■ **What is expected**
Copy out each line of the data that includes the string "order".

(Beginning of Given data)

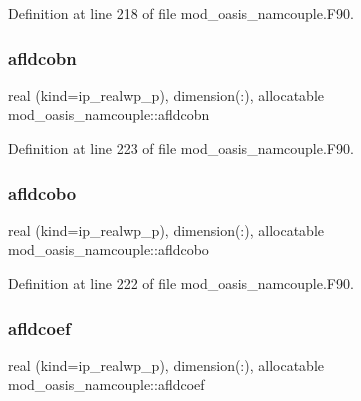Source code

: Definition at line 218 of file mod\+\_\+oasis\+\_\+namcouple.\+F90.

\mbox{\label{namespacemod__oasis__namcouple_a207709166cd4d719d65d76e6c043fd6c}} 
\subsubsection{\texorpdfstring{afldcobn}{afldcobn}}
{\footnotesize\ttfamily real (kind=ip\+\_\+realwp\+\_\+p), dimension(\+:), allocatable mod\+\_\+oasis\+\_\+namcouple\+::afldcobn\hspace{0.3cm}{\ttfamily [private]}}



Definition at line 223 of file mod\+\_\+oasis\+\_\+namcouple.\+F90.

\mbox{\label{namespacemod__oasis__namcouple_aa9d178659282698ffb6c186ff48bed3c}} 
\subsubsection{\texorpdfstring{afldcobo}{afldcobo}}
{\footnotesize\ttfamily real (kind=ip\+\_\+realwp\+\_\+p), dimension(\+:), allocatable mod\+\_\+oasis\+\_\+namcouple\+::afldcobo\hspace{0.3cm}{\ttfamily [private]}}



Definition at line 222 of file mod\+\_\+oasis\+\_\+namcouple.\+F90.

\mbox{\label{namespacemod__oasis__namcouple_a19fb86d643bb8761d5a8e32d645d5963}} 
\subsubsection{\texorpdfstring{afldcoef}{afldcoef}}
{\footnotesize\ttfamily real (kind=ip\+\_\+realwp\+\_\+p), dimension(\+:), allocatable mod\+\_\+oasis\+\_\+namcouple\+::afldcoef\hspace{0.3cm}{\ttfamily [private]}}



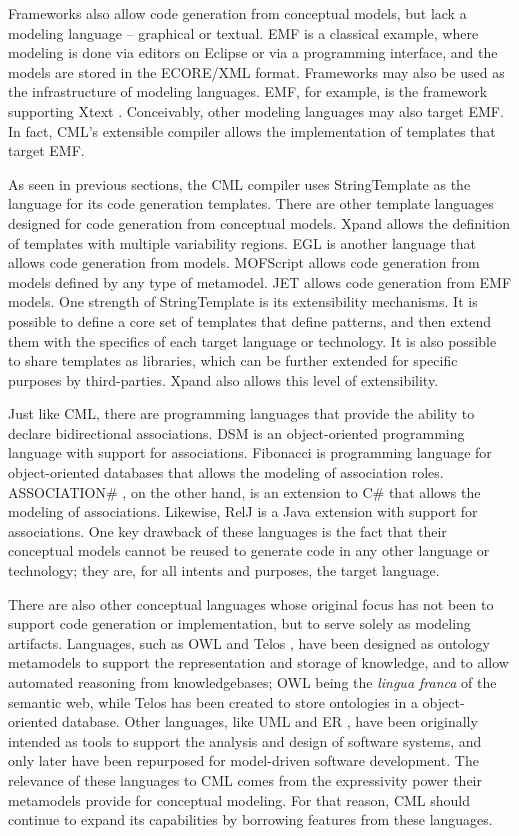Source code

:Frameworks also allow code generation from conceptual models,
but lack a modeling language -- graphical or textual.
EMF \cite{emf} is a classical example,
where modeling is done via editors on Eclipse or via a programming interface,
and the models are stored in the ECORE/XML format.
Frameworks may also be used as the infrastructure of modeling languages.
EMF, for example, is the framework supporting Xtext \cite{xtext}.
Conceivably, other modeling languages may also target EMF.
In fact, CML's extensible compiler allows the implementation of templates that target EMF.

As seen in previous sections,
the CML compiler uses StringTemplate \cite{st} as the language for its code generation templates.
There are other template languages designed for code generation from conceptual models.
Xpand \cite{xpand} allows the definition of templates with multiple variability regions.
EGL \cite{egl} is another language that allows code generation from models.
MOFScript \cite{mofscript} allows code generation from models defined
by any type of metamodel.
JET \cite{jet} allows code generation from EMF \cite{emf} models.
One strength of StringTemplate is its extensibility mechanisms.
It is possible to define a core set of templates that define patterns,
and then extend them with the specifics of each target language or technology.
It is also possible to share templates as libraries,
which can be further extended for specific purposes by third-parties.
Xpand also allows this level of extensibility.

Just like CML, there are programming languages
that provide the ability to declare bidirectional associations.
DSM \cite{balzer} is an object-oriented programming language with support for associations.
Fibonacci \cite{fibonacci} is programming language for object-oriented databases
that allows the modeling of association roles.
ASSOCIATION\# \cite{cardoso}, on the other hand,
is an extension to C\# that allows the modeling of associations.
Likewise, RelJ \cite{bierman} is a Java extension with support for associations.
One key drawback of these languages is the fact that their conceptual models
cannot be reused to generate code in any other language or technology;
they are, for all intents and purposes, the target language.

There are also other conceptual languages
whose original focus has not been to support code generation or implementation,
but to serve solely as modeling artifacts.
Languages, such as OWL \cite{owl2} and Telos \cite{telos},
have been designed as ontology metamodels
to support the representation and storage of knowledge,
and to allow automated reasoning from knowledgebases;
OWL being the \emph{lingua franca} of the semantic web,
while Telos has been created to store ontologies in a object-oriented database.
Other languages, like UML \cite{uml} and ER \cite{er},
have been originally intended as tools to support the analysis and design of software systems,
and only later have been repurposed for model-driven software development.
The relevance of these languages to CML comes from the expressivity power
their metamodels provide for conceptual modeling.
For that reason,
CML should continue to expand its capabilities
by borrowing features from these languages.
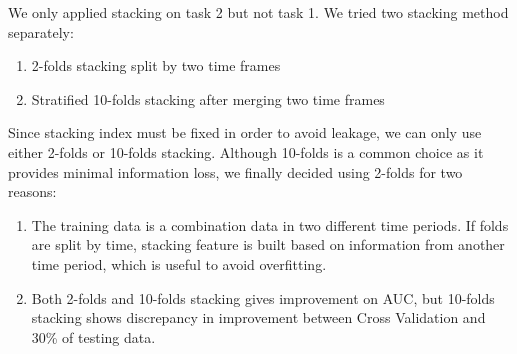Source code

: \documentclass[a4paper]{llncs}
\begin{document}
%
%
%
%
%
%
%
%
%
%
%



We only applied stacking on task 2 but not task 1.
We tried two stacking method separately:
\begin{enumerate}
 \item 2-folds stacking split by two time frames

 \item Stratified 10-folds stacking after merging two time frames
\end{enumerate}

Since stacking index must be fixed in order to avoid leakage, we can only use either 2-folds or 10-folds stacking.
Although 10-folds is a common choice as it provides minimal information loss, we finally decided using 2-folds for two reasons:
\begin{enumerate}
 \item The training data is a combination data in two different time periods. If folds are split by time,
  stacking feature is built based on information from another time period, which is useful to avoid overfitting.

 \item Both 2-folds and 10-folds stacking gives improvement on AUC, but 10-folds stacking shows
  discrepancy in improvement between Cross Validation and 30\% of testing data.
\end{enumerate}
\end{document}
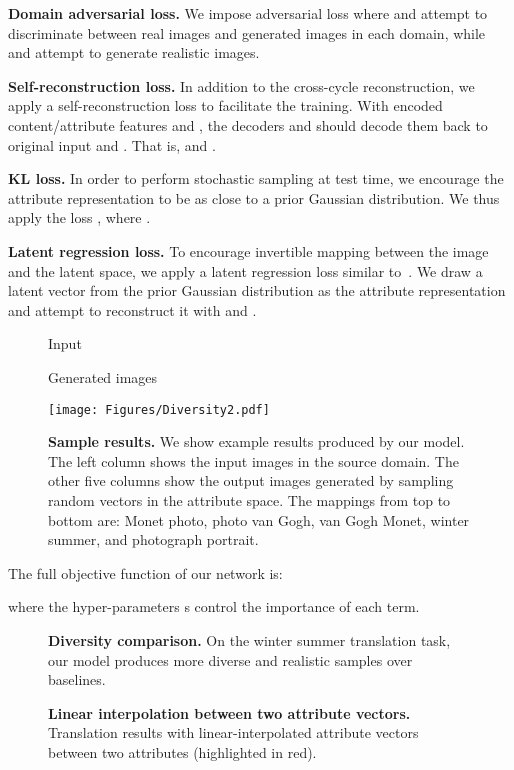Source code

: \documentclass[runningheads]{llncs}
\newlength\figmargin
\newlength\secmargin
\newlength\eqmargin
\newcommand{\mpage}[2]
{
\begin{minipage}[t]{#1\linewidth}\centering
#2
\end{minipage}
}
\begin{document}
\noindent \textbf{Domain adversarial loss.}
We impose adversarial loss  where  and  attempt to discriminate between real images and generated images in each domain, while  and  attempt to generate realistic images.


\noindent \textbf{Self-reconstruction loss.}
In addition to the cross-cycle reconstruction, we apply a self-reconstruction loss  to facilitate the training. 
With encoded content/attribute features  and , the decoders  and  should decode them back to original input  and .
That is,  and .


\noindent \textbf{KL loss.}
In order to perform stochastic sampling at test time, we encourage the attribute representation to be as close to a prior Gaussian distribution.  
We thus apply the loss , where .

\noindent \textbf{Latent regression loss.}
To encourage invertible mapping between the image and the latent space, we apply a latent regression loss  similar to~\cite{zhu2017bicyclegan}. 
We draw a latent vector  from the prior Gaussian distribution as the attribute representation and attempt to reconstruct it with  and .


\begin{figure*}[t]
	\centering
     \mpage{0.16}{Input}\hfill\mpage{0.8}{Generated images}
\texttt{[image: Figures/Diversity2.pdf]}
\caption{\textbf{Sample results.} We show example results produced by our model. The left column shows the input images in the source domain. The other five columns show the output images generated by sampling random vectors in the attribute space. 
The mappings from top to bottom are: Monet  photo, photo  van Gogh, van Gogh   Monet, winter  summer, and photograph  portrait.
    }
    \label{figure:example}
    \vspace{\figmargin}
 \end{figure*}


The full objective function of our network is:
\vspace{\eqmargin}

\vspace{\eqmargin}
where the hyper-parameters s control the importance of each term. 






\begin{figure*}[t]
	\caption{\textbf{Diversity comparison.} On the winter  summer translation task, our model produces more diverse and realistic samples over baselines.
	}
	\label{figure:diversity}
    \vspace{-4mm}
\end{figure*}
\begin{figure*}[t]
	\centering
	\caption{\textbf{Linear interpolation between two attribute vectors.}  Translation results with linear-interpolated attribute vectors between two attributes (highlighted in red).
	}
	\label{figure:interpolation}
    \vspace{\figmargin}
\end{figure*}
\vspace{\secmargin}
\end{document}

(End of Given data)

■ **The completed task**
Since stacking index must be fixed in order to avoid leakage, we can only use either 2-folds or 10-folds stacking.
In order to perform stochastic sampling at test time, we encourage the attribute representation to be as close to a prior Gaussian distribution.  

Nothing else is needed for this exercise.